→ WHAT TO PRODUCE
From the entries that follow, work out how many lines contain "appname". Write the number only.

(SOURCE DATA begins)

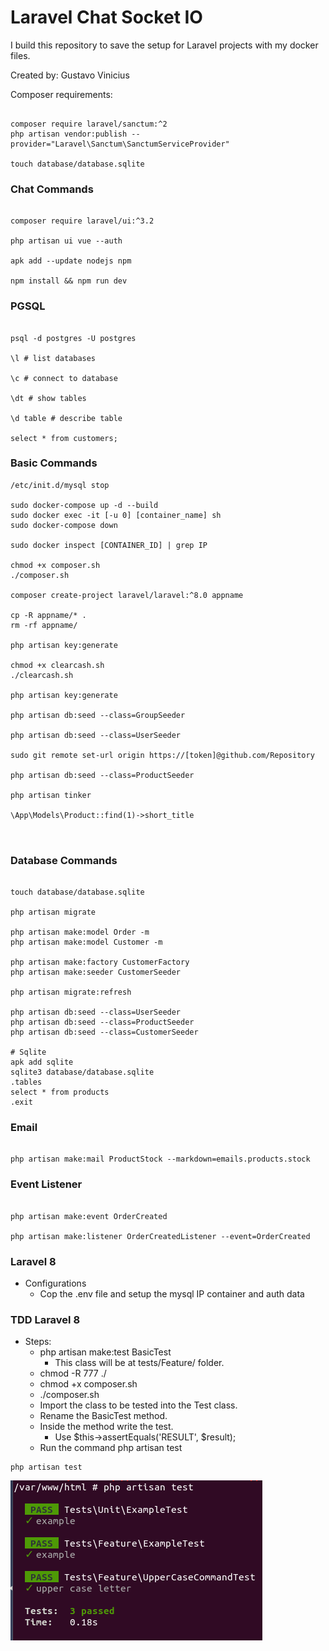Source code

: # Laravel Chat Socket IO

I build this repository to save the setup for Laravel projects with my docker files.

Created by: Gustavo Vinicius

Composer requirements:

```

composer require laravel/sanctum:^2
php artisan vendor:publish --provider="Laravel\Sanctum\SanctumServiceProvider"

touch database/database.sqlite

```

### Chat Commands
```

composer require laravel/ui:^3.2

php artisan ui vue --auth

apk add --update nodejs npm

npm install && npm run dev

```


### PGSQL
```

psql -d postgres -U postgres

\l # list databases

\c # connect to database

\dt # show tables

\d table # describe table

select * from customers;

```

### Basic Commands
```
/etc/init.d/mysql stop

sudo docker-compose up -d --build
sudo docker exec -it [-u 0] [container_name] sh
sudo docker-compose down

sudo docker inspect [CONTAINER_ID] | grep IP

chmod +x composer.sh
./composer.sh

composer create-project laravel/laravel:^8.0 appname

cp -R appname/* .
rm -rf appname/

php artisan key:generate

chmod +x clearcash.sh
./clearcash.sh

php artisan key:generate

php artisan db:seed --class=GroupSeeder

php artisan db:seed --class=UserSeeder

sudo git remote set-url origin https://[token]@github.com/Repository

php artisan db:seed --class=ProductSeeder

php artisan tinker

\App\Models\Product::find(1)->short_title



```


### Database Commands

```

touch database/database.sqlite

php artisan migrate

php artisan make:model Order -m
php artisan make:model Customer -m

php artisan make:factory CustomerFactory
php artisan make:seeder CustomerSeeder

php artisan migrate:refresh

php artisan db:seed --class=UserSeeder
php artisan db:seed --class=ProductSeeder
php artisan db:seed --class=CustomerSeeder

# Sqlite
apk add sqlite
sqlite3 database/database.sqlite
.tables
select * from products
.exit

```

### Email

```

php artisan make:mail ProductStock --markdown=emails.products.stock

```

### Event Listener

```

php artisan make:event OrderCreated

php artisan make:listener OrderCreatedListener --event=OrderCreated

```

### Laravel 8

- Configurations
    - Cop the .env file and setup the mysql IP container and auth data

### TDD Laravel 8

- Steps:
    - php artisan make:test BasicTest
        - This class will be at tests/Feature/ folder.
    - chmod -R 777 ./
    - chmod +x composer.sh
    - ./composer.sh
    - Import the class to be tested into the Test class.
    - Rename the BasicTest method.
    - Inside the method write the test.
        - Use $this->assertEquals('RESULT', $result);
    - Run the command php artisan test

```
php artisan test
```
![TDD](/imgs/tddLaravel.png)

(SOURCE DATA ends)

→ EXPECTED ANSWER
3